-- WHAT TO WORK ON --
Throughout the entries below, report every line where "github" is found.

Top of PROVIDED DATA

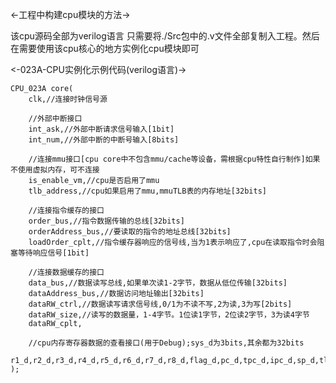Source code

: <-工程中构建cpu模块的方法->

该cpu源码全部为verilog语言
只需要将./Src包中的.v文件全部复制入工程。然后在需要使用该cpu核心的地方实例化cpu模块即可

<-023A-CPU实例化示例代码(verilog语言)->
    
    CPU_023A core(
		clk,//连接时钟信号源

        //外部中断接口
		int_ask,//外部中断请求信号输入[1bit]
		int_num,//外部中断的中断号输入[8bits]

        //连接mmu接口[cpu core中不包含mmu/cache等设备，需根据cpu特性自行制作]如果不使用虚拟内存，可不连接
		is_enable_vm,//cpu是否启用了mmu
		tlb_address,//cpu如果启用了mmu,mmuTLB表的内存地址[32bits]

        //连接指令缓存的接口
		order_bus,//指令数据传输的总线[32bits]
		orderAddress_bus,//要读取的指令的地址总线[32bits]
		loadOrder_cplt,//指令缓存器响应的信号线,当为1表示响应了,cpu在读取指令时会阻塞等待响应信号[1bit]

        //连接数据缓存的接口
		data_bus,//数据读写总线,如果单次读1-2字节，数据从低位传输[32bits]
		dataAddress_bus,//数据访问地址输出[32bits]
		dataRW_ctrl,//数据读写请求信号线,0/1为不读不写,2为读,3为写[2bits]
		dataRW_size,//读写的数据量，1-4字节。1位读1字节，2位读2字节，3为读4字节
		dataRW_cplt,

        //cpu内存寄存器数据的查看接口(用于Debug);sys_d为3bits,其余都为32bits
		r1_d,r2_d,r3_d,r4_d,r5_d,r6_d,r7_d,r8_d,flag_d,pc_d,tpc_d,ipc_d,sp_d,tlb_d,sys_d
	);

Bottom of PROVIDED DATA
Top of PROVIDED DATA

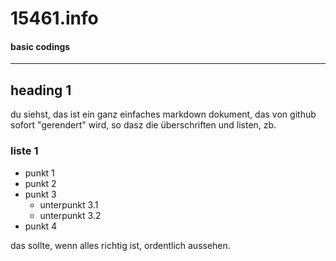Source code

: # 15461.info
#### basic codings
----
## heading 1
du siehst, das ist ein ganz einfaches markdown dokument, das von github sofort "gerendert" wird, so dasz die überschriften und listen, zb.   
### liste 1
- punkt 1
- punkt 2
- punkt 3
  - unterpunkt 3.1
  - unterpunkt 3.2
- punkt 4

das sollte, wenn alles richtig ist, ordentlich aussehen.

Bottom of PROVIDED DATA
Top of PROVIDED DATA

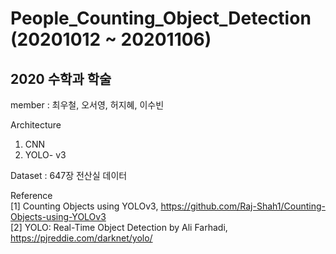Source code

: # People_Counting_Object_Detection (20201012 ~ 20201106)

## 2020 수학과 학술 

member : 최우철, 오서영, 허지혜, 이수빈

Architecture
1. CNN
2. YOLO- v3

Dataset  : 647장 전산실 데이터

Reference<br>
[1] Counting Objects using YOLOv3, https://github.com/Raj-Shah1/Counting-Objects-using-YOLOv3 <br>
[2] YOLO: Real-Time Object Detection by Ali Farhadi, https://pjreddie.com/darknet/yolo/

Bottom of PROVIDED DATA

-- ANSWER BELOW --
du siehst, das ist ein ganz einfaches markdown dokument, das von github sofort "gerendert" wird, so dasz die überschriften und listen, zb.   
[1] Counting Objects using YOLOv3, https://github.com/Raj-Shah1/Counting-Objects-using-YOLOv3 <br>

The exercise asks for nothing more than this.